Although political control of Communist Czechoslovakia was largely monopolized by the authoritarian Communist Party of Czechoslovakia (KSČ), the party technically shared political power with other parties of the National Front. The leader (General Secretary or First Secretary) of the KSČ was de facto the most powerful person in the country during this period. Czechoslovakia's foreign policy was openly influenced by the foreign policy of the Soviet Union.

==National Front==
Other parties and organizations existed formally but functioned in subordinate roles to KSČ, because the KSČ was grouped together with the KSS, four other political parties, and all of Czechoslovakia's mass organizations under the political umbrella of the National Front of the Czechoslovak Socialist Republic.

==Influence of the Soviet Union==
Czechoslovakia continued to demonstrate subservience to the policies of the Communist Party of the Soviet Union (CPSU) in domestic and especially in foreign affairs.

Czechoslovakia's political alignment with the Soviet Union began during World War II. In 1945, it was the Soviet Red Army that liberated Prague from the Nazis. The continued presence of the Red Army in Czechoslovakia until 1946 facilitated the communists' efforts to reorganize local government, the militia, and the Czechoslovak army and to place communists in key positions. Following the February 1948 coup d'état in which the communists seized power, Soviet influence over Czechoslovakia grew markedly. It was abetted through formal alliances, such as the Council for Mutual Economic Assistance (Comecon) and the Warsaw Pact, and through direct intervention, in the 1968 invasion. In the immediate post-World War II period, many Czechoslovak citizens supported the alliance with the Soviet Union. They did not anticipate, however, the rigidities of the Stalinist rule that followed. The extent of the repression during the early years of the rule by the Communist Party of Czechoslovakia (Komunistická strana Československa — the KSČ) was unprecedented. In the early 1950s, some 900,000 persons were purged from the ranks of the KSČ; just about 100,000 were jailed for such political crimes as "bourgeois nationalism." Antonín Novotný became First Secretary of the KSČ in 1953, the year of Stalin's death, and continued to rule in Stalin's rigidly authoritarian style for fifteen years. In practice (though not in rhetoric), Novotný ignored Nikita Khrushchev's 1956 denunciation of Stalin and made no attempt to imitate the Soviet Union's decentralization of communist party rule.

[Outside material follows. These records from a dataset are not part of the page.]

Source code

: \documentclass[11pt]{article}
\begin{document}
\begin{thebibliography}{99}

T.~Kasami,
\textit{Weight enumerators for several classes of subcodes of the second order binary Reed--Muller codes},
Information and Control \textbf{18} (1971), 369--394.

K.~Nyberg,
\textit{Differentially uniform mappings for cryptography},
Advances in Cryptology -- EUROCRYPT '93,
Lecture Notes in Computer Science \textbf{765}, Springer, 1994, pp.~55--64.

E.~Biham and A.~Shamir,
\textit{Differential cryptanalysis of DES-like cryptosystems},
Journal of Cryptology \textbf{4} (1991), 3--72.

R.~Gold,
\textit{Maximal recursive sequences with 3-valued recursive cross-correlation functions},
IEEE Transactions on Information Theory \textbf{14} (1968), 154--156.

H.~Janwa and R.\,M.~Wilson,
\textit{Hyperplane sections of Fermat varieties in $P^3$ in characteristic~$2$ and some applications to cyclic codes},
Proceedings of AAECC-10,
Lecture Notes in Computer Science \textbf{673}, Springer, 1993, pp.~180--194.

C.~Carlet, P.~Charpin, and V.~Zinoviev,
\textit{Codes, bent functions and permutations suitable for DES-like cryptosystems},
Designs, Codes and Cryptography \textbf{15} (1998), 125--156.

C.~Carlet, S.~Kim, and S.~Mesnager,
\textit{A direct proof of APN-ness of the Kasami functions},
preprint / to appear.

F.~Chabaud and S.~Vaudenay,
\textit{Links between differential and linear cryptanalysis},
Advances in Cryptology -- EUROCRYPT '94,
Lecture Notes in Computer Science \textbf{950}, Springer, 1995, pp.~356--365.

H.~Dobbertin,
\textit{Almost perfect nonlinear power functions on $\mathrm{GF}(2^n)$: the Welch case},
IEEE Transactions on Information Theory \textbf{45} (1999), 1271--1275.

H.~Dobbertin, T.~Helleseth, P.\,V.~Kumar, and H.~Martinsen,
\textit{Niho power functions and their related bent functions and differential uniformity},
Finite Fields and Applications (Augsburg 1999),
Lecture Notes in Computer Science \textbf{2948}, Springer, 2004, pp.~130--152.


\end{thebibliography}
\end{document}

A considerable portion of the party hierarchy did take note of the Soviet decentralization, however. In 1968, they removed Novotný from power and initiated the Prague Spring.

The Warsaw Pact invasion of Czechoslovakia in 1968 was a pivotal event in Czechoslovakia's political development. The August intervention by forces from the Soviet Union, the German Democratic Republic (East Germany), Poland, Bulgaria, and Hungary marked the beginning of the end of the Prague Spring and the reformist policies introduced by the Alexander Dubček regime. It also set the stage for the reemergence in Czechoslovakia of a pro-Soviet regime and a politically orthodox environment under the leadership of Gustáv Husák and Miloš Jakeš, which lasted until 1989, even during perestroika in the Soviet Union.

==Ethnic considerations==
This was another essential ingredient in Czechoslovak political culture. The Slovaks, having their own state during World War II, were never as satisfied as the Czechs with the nation created in 1918 because they felt dominated by the numerically superior Czech nationals. The communist takeover in 1948 did not lead to equitable treatment of Czechs and Slovaks.

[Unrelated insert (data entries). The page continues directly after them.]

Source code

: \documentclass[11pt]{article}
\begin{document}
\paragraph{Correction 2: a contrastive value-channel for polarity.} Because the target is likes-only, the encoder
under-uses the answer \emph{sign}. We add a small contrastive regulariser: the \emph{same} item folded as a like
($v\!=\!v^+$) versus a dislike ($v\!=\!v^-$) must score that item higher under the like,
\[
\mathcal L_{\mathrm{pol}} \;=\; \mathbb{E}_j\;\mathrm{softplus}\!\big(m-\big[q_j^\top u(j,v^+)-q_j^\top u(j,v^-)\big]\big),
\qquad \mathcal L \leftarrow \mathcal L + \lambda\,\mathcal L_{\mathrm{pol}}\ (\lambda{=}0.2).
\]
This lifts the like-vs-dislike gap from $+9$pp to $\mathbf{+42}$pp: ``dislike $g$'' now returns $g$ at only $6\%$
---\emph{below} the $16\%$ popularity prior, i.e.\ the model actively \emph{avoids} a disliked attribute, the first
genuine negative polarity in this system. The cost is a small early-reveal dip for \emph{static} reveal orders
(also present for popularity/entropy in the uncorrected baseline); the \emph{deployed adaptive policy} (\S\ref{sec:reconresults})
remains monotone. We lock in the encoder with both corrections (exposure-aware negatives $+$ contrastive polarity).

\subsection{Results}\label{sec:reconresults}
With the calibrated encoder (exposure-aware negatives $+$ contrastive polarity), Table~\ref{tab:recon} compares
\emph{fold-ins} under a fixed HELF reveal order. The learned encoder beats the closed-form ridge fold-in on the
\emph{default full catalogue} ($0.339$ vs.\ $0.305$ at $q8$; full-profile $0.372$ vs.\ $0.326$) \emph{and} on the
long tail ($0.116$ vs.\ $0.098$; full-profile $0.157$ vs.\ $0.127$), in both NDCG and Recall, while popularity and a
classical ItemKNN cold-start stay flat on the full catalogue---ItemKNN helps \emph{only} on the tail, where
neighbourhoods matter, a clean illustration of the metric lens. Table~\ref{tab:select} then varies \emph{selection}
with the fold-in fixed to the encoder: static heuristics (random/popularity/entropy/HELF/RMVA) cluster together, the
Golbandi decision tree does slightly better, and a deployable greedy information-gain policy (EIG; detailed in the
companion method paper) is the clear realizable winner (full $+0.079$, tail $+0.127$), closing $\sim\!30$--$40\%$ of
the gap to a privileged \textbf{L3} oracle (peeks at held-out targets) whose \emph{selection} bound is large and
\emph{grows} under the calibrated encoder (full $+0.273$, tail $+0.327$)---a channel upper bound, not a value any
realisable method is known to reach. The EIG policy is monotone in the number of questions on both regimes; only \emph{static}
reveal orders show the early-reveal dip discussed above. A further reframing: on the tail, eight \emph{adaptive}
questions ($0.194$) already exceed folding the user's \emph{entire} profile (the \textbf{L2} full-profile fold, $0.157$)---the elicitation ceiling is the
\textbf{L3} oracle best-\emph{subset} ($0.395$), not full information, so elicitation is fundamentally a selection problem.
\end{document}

The Stalinist purges of the early 1950s were particularly harsh on Slovaks; indeed, the definition of "bourgeois nationalism" coincided quite precisely with the aspirations of Slovak nationalism. Among the Slovak leaders arrested and jailed in the early 1950s was Gustáv Husák. Husák later was rehabilitated and eventually named General Secretary (the title changed from First Secretary in 1971) of the KSČ and President of the republic.

Slovak aspirations for greater autonomy played an important role in the political environment during the 1960s. The reform movement associated with the Prague Spring advocated greater independence for Slovakia. The 1968 constitutional amendments redefined Czechoslovakia as a federation of two equal states and nations, the Czech nation and the Slovak nation, and increased the responsibilities of the constituent republics. However, this decentralization of power did not survive the 1968 invasion and subsequent normalization policies. On paper, the federation remained and the Slovak Socialist Republic retained its separate communist party organization (see: Communist Party of Slovakia) and republic-level government organs. In practice, whatever power the 1968 amendments gave to the Slovaks was diminished when the Husák regime reestablished centralized party and government control in the 1970s (although Husák was a Slovak himself). But in sum, the federalization of Czechoslovakia remained an important step in Czechoslovak politics.